Aromatase inhibitors (AIs) have become first-line standard adjuvant endocrine therapy for postmenopausal women with hormone receptor positive (HR+) breast cancer. Although outcomes have improved compared to tamoxifen(1), AI therapy has been associated with significant, activity-limiting musculoskeletal symptoms including arthralgia, myalgia, and joint stiffness, collectively called AI-associated arthralgias (AIA)(2,3). Among the most commonly reported side effects experienced by patients on AI therapy are musculoskeletal-related symptoms including joint pain and joint stiffness, with up to 50% of women reporting joint-related symptoms(4,5). Musculoskeletal-related symptoms manifest early after initiation of AI therapy and worsen for up to 1 year(6,7). A number of studies have revealed high discontinuation of AIs (31–73%) and low adherence (41–72%) after 5 years(8). A large observational study (n = 12,391) showed that 32–50% of women were considered nonadherent to the AI anastrozole (defined as <80% of drug coverage days) after 3 years(9). Given that low adherence to AIs has been directly related to increased risk of breast cancer-specific mortality(10), it is key to identify those at risk of developing AIA. However, there are no biomarkers to indicate targetable pathways of AIA. Current standard clinical practice is to administer nonsteroidal anti-inflammatory drugs (NSAIDs) to manage symptoms or to switch AIs(11).

Imaging studies using ultrasound (US) and magnetic resonance imaging (MRI) of hands/wrists to determine physiological changes and biomarkers associated with AIA show ambiguous results. While some demonstrate increased tendon thickness and fluid among women on AIs(12,13), other studies have shown no such difference(14,15). Morales et al. showed that the loss of grip strength was correlated with worsening of abnormal tenosynovial findings on MRI(16) and with development of AIA symptoms in 6-month(17) and 2-year(18) prospective studies. However, there are no biomarkers to identify those at risk of developing AIA. Identifying women at risk for developing AIA is critical in order to study interventions to prevent AIA, improve AI adherence, and prevent breast cancer recurrence and death.

Shear wave elastography (SWE) is a novel US technique for characterizing tissue structures with shear acoustic waves of a focused ultrasonic beam(19) to acquire a measure of tendon stiffness.

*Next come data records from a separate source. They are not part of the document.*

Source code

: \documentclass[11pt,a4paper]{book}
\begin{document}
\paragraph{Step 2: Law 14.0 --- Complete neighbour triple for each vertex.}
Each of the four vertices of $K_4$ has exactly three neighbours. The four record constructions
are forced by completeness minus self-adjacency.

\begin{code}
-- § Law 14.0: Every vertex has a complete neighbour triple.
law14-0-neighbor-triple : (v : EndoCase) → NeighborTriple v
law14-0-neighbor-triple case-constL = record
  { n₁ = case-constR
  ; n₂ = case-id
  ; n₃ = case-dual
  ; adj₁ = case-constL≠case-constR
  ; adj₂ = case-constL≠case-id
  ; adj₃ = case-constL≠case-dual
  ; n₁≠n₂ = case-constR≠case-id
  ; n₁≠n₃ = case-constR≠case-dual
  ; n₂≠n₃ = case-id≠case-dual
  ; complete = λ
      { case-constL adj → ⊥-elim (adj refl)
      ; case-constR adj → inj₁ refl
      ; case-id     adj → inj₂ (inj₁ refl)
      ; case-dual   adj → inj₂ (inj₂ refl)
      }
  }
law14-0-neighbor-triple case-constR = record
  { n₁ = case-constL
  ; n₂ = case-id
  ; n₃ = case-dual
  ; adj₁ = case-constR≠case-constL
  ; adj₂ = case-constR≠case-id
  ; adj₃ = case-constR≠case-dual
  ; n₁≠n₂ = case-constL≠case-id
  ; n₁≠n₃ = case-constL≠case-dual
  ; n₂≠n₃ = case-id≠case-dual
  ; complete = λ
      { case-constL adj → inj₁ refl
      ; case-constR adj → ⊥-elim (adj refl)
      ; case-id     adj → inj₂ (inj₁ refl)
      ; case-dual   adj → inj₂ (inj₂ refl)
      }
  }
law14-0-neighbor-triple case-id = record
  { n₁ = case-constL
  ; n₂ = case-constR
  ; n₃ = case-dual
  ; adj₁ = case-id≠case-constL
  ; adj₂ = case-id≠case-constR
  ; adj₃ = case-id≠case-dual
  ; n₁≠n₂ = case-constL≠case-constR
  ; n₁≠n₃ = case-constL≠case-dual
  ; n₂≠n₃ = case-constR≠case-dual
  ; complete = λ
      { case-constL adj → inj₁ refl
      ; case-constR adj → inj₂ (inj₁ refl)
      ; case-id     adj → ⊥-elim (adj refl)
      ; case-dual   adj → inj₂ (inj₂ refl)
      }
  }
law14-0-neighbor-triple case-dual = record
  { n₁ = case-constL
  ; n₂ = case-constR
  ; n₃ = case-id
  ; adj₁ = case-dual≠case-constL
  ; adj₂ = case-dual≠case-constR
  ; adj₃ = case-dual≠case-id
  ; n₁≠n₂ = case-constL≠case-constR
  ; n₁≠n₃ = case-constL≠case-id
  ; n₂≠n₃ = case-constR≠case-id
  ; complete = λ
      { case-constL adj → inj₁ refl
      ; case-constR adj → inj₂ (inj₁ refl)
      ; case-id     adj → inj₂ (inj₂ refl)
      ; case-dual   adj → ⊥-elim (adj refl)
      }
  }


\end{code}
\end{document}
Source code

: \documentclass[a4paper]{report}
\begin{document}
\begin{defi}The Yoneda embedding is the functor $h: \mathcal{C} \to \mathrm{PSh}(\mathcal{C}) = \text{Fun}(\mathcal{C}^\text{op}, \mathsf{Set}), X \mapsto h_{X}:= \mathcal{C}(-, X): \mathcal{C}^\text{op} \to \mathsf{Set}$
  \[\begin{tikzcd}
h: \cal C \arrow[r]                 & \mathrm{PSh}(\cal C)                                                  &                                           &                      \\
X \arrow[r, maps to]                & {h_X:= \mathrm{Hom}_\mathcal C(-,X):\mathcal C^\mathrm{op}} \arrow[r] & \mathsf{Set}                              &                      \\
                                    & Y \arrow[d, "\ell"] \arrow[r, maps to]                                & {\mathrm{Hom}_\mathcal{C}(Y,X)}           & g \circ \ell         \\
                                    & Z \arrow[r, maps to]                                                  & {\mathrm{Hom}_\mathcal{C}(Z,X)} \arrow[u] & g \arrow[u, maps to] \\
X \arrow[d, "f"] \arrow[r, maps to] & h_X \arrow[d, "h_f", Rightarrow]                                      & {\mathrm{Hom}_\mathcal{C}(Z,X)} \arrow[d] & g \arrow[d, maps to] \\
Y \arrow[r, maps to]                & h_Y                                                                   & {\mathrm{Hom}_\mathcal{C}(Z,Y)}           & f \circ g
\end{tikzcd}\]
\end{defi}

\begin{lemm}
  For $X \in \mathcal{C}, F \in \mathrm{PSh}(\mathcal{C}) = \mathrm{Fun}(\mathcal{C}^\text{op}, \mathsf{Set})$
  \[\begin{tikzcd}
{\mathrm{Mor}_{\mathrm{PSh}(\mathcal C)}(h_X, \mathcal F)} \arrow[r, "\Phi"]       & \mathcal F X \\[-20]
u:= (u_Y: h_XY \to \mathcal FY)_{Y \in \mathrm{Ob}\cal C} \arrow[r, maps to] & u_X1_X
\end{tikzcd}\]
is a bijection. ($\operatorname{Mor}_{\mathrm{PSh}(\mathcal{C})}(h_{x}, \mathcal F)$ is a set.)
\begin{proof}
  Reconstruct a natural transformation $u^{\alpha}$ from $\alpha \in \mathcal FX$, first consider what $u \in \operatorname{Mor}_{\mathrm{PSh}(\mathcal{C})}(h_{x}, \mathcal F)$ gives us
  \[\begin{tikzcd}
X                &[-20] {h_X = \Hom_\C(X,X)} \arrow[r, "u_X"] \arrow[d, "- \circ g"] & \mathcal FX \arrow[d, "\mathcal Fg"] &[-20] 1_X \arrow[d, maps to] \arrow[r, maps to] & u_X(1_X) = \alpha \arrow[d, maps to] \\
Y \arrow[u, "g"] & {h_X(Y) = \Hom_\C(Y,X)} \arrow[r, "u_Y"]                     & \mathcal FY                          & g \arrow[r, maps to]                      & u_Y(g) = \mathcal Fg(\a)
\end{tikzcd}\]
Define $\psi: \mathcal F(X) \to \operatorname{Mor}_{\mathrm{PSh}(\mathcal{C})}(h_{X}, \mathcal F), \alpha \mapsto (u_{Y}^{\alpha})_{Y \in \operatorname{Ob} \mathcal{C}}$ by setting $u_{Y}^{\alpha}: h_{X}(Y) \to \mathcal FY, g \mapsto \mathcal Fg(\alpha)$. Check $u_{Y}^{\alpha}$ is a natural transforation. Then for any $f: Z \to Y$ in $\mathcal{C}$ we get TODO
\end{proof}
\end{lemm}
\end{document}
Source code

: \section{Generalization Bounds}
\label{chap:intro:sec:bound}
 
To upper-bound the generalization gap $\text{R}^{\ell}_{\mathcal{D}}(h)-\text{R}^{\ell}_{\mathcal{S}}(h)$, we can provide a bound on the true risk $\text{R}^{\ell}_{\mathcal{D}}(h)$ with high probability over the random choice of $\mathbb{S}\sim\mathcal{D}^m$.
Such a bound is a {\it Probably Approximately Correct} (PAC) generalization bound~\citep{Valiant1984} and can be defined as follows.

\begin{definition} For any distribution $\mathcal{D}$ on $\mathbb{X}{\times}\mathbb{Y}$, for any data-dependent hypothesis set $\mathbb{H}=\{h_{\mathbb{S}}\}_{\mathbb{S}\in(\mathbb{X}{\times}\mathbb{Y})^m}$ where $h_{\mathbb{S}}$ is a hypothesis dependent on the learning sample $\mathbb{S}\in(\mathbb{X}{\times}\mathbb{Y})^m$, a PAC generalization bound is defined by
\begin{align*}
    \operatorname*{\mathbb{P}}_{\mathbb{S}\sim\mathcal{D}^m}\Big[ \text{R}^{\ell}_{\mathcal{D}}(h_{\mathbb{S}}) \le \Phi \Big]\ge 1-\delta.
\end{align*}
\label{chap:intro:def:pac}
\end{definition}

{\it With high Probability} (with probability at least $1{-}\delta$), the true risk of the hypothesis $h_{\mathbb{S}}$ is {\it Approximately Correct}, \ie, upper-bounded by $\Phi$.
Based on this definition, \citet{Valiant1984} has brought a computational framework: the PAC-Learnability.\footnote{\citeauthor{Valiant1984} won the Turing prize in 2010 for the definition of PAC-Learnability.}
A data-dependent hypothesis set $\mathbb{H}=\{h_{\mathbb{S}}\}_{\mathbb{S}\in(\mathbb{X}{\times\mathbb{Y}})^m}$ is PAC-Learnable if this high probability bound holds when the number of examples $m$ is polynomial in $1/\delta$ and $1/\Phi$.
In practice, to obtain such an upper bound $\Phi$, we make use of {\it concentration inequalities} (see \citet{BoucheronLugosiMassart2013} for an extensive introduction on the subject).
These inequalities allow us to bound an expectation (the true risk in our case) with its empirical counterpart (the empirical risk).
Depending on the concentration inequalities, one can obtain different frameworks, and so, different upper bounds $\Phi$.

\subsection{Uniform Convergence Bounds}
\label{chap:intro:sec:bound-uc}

We conducted a pilot study to evaluate tendon features of the hands and wrists using SWE US imaging in postmenopausal women on AIs with AIA versus healthy controls. Since tendinopathic tendons have decreased SW velocities (i.e. are softer) compared to healthy normal tendons(20), we hypothesized that women with AIA would have softer tendons than controls. To our knowledge, this is the first study to utilize SWE in the context of AIA.

Material and methods
Participants

This study was approved by the University of Arizona Institutional Review Board, and all participants provided written informed consent (IRB# 1404308335). The enrolled subjects were stage I–II breast cancer patients that were treated at the University of Arizona Cancer Center (UACC) with a non-steroidal AI for their adjuvant therapy and complained of joint pain (n = 6). None of the patients had joint pain prior to starting AI treatment. Healthy volunteers with no history of breast cancer or any type of joint pain were recruited from faculty at UACC (n = 7). None of the volunteers were taking hormone replacement of any kind. All participants were postmenopausal women.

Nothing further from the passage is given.